Lloyds Banking Group, which is backed by the British Governmnet, is reportedly preparing to cut thousands more jobs and close branches as part of its “digitisation” strategy.
Jobs are expected to go in areas such as mortgage processing and new account processing, adding to more than 30,000 lost since the financial crisis, according to a report in The Times.
The cuts will come as work completed manually at the moment is computerised to reduce costs and improve customer services, it was claimed.
Lloyds declined to comment. Chief executive Antonio Horta-Osorio is due to unveil an update on his strategy this autumn. Lloyds publishes results for the third quarter on October 28.
The group remains 25%-owned by the taxpayer following its £20 billion rescue by the Government at the height of the financial crisis.

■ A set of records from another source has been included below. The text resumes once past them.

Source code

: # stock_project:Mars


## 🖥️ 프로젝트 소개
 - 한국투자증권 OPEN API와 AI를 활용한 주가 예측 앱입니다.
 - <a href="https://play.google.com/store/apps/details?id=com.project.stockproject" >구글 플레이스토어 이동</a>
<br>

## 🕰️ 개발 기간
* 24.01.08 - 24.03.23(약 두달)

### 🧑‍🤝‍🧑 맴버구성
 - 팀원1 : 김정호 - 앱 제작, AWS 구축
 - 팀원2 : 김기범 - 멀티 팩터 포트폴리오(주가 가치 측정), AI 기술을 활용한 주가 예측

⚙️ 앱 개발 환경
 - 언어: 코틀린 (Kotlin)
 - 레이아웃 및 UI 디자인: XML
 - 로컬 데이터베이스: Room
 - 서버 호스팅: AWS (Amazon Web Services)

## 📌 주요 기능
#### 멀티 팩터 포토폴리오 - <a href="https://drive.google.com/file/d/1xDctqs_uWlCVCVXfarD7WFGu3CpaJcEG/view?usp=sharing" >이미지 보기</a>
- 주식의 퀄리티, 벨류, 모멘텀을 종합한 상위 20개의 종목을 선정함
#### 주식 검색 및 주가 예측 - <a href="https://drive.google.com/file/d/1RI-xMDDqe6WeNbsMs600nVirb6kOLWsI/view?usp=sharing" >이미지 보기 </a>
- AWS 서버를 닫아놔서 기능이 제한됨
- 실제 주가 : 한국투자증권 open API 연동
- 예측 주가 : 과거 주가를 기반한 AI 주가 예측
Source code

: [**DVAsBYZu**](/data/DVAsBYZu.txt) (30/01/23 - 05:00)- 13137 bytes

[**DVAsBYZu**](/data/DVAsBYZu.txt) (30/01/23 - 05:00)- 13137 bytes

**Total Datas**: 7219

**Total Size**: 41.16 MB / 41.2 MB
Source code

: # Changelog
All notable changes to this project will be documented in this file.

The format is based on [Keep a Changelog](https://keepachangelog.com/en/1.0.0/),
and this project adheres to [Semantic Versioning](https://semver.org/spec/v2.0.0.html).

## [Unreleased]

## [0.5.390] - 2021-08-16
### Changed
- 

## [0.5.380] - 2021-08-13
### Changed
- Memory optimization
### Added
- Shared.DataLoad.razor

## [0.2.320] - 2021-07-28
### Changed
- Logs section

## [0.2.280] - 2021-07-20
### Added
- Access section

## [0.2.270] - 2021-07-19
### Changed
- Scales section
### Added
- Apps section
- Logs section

It was 43%-owned by the Treasury but some of the stake has now been sold off.
Earlier this year, Lloyds reported underlying profits up 32% to £3.8 billion for the first half, though its overall bottom-line profit fell because of a £1.1 billion hit from continuing “legacy issues”, including the mis-selling of payment protection insurance.

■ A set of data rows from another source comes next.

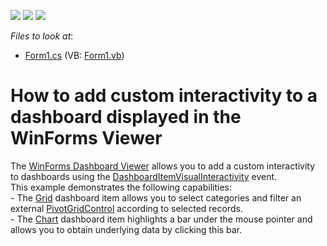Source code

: <!-- default badges list -->
![](https://img.shields.io/endpoint?url=https://codecentral.devexpress.com/api/v1/VersionRange/128580605/15.1.3%2B)
[![](https://img.shields.io/badge/Open_in_DevExpress_Support_Center-FF7200?style=flat-square&logo=DevExpress&logoColor=white)](https://supportcenter.devexpress.com/ticket/details/T189795)
[![](https://img.shields.io/badge/📖_How_to_use_DevExpress_Examples-e9f6fc?style=flat-square)](https://docs.devexpress.com/GeneralInformation/403183)
<!-- default badges end -->
<!-- default file list -->
*Files to look at*:

* [Form1.cs](./CS/Dashboard_CustomVisualInteractivity/Form1.cs) (VB: [Form1.vb](./VB/Dashboard_CustomVisualInteractivity/Form1.vb))
<!-- default file list end -->
# How to add custom interactivity to a dashboard displayed in the WinForms Viewer


<p>The <a href="http://documentation.devexpress.com/#Dashboard/CustomDocument15348">WinForms Dashboard Viewer</a> allows you to add a custom interactivity to dashboards using the <a href="http://documentation.devexpress.com/#Dashboard/DevExpressDashboardWinDashboardViewer_DashboardItemVisualInteractivitytopic">DashboardItemVisualInteractivity</a> event.<br />This example demonstrates the following capabilities:<br />- The <a href="http://documentation.devexpress.com/#Dashboard/CustomDocument15150">Grid</a> dashboard item allows you to select categories and filter an external <a href="http://documentation.devexpress.com/#WindowsForms/clsDevExpressXtraPivotGridPivotGridControltopic">PivotGridControl</a> according to selected records.<br />- The <a href="http://documentation.devexpress.com/#Dashboard/CustomDocument14719">Chart</a> dashboard item highlights a bar under the mouse pointer and allows you to obtain underlying data by clicking this bar.</p>

<br/>


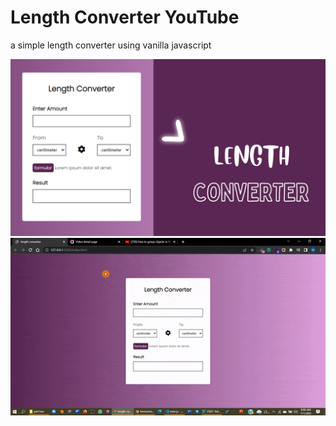 # Length Converter YouTube

 a simple length converter using vanilla javascript

![image](./length_converter.png)
![demo](./length_converter.gif)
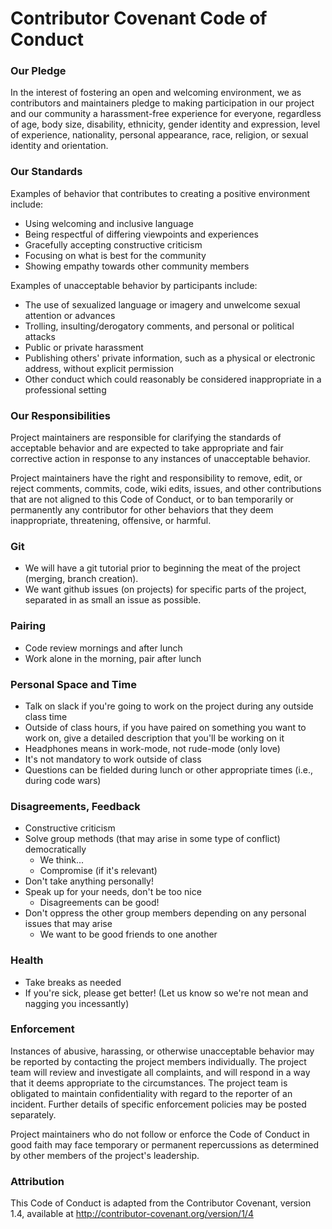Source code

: # Contributor Covenant Code of Conduct

### Our Pledge

In the interest of fostering an open and welcoming environment, we as contributors and maintainers pledge to making participation in our project and our community a harassment-free experience for everyone, regardless of age, body size, disability, ethnicity, gender identity and expression, level of experience, nationality, personal appearance, race, religion, or sexual identity and orientation.

### Our Standards

Examples of behavior that contributes to creating a positive environment include:

* Using welcoming and inclusive language
* Being respectful of differing viewpoints and experiences
* Gracefully accepting constructive criticism
* Focusing on what is best for the community
* Showing empathy towards other community members

Examples of unacceptable behavior by participants include:

* The use of sexualized language or imagery and unwelcome sexual attention or advances
* Trolling, insulting/derogatory comments, and personal or political attacks
* Public or private harassment
* Publishing others' private information, such as a physical or electronic address, without explicit permission
* Other conduct which could reasonably be considered inappropriate in a professional setting

### Our Responsibilities

Project maintainers are responsible for clarifying the standards of acceptable behavior and are expected to take appropriate and fair corrective action in response to any instances of unacceptable behavior.

Project maintainers have the right and responsibility to remove, edit, or reject comments, commits, code, wiki edits, issues, and other contributions that are not aligned to this Code of Conduct, or to ban temporarily or permanently any contributor for other behaviors that they deem inappropriate, threatening, offensive, or harmful.

### Git
* We will have a git tutorial prior to beginning the meat of the project (merging, branch creation).
* We want github issues (on projects) for specific parts of the project, separated in as small an issue as possible.

### Pairing
* Code review mornings and after lunch
* Work alone in the morning, pair after lunch

### Personal Space and Time
* Talk on slack if you're going to work on the project during any outside class time
* Outside of class hours, if you have paired on something you want to work on, give a detailed description that you'll be working on it
* Headphones means in work-mode, not rude-mode (only love)
* It's not mandatory to work outside of class
* Questions can be fielded during lunch or other appropriate times (i.e., during code wars)

### Disagreements, Feedback
* Constructive criticism
* Solve group methods (that may arise in some type of conflict) democratically
    - We think...
    - Compromise (if it's relevant)
* Don't take anything personally!
* Speak up for your needs, don't be too nice
    - Disagreements can be good! 
* Don't oppress the other group members depending on any personal issues that may arise
    - We want to be good friends to one another
    
### Health
* Take breaks as needed
* If you're sick, please get better! (Let us know so we're not mean and nagging you incessantly)

### Enforcement
Instances of abusive, harassing, or otherwise unacceptable behavior may be reported by contacting the project members individually. The project team will review and investigate all complaints, and will respond in a way that it deems appropriate to the circumstances. The project team is obligated to maintain confidentiality with regard to the reporter of an incident. Further details of specific enforcement policies may be posted separately.

Project maintainers who do not follow or enforce the Code of Conduct in good faith may face temporary or permanent repercussions as determined by other members of the project's leadership.

### Attribution

This Code of Conduct is adapted from the Contributor Covenant, version 1.4, available at http://contributor-covenant.org/version/1/4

Last week, the group said it had fired eight members of staff and withheld bonuses worth £3 million as part of disciplinary action in the wake of revelations about the rigging of benchmark interest rates.
The scandal included manipulation of interbank lending rate Libor as well as the benchmark repo rate, which was used to calculate fees due to the Bank of England for its support in the financial crisis.